**What you will do:** If pictures are present, leave them out, and copy the data word for word.

-- Opening Marker --

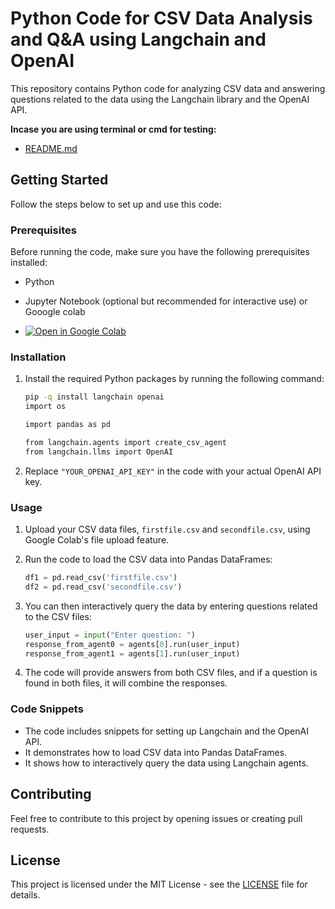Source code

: # Python Code for CSV Data Analysis and Q&A using Langchain and OpenAI

This repository contains Python code for analyzing CSV data and answering questions related to the data using the Langchain library and the OpenAI API.

**Incase you are using terminal or cmd for testing:**
- [README.md](https://github.com/Pragadeesh-KMS/csvbot/blob/main/README.md)

## Getting Started

Follow the steps below to set up and use this code:

### Prerequisites

Before running the code, make sure you have the following prerequisites installed:

- Python
- Jupyter Notebook (optional but recommended for interactive use) or Gooogle colab

- [![Open in Google Colab](https://colab.research.google.com/assets/colab-badge.svg)](https://colab.research.google.com/drive/16tCivijJ2n6xqwuyYnv3_lIeybGJeCTX?usp=sharing)

### Installation

1. Install the required Python packages by running the following command:

   ```bash
   pip -q install langchain openai
   import os
   ```
   
   ```bash
   import pandas as pd
   ```
   
   ```bash
   from langchain.agents import create_csv_agent
   from langchain.llms import OpenAI
   ```
1. Replace `"YOUR_OPENAI_API_KEY"` in the code with your actual OpenAI API key.

### Usage

1. Upload your CSV data files, `firstfile.csv` and `secondfile.csv`, using Google Colab's file upload feature.


3. Run the code to load the CSV data into Pandas DataFrames:

   ```python
   df1 = pd.read_csv('firstfile.csv')
   df2 = pd.read_csv('secondfile.csv')
   ```

4. You can then interactively query the data by entering questions related to the CSV files:

   ```python
   user_input = input("Enter question: ")
   response_from_agent0 = agents[0].run(user_input)
   response_from_agent1 = agents[1].run(user_input)
   ```

5. The code will provide answers from both CSV files, and if a question is found in both files, it will combine the responses.

### Code Snippets

- The code includes snippets for setting up Langchain and the OpenAI API.
- It demonstrates how to load CSV data into Pandas DataFrames.
- It shows how to interactively query the data using Langchain agents.

## Contributing

Feel free to contribute to this project by opening issues or creating pull requests.

## License

This project is licensed under the MIT License - see the [LICENSE](LICENSE) file for details.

-- Closing Marker --

**Response to this task:**
Source code

: # Python Code for CSV Data Analysis and Q&A using Langchain and OpenAI

This repository contains Python code for analyzing CSV data and answering questions related to the data using the Langchain library and the OpenAI API.

**Incase you are using terminal or cmd for testing:**
- [README.md](https://github.com/Pragadeesh-KMS/csvbot/blob/main/README.md)

## Getting Started

Follow the steps below to set up and use this code:

### Prerequisites

Before running the code, make sure you have the following prerequisites installed:

- Python
- Jupyter Notebook (optional but recommended for interactive use) or Gooogle colab

- [![Open in Google Colab](https://colab.research.google.com/assets/colab-badge.svg)](https://colab.research.google.com/drive/16tCivijJ2n6xqwuyYnv3_lIeybGJeCTX?usp=sharing)

### Installation

1. Install the required Python packages by running the following command:

   ```bash
   pip -q install langchain openai
   import os
   ```
   
   ```bash
   import pandas as pd
   ```
   
   ```bash
   from langchain.agents import create_csv_agent
   from langchain.llms import OpenAI
   ```
1. Replace `"YOUR_OPENAI_API_KEY"` in the code with your actual OpenAI API key.

### Usage

1. Upload your CSV data files, `firstfile.csv` and `secondfile.csv`, using Google Colab's file upload feature.


3. Run the code to load the CSV data into Pandas DataFrames:

   ```python
   df1 = pd.read_csv('firstfile.csv')
   df2 = pd.read_csv('secondfile.csv')
   ```

4. You can then interactively query the data by entering questions related to the CSV files:

   ```python
   user_input = input("Enter question: ")
   response_from_agent0 = agents[0].run(user_input)
   response_from_agent1 = agents[1].run(user_input)
   ```

5. The code will provide answers from both CSV files, and if a question is found in both files, it will combine the responses.

### Code Snippets

- The code includes snippets for setting up Langchain and the OpenAI API.
- It demonstrates how to load CSV data into Pandas DataFrames.
- It shows how to interactively query the data using Langchain agents.

## Contributing

Feel free to contribute to this project by opening issues or creating pull requests.

## License

This project is licensed under the MIT License - see the [LICENSE](LICENSE) file for details.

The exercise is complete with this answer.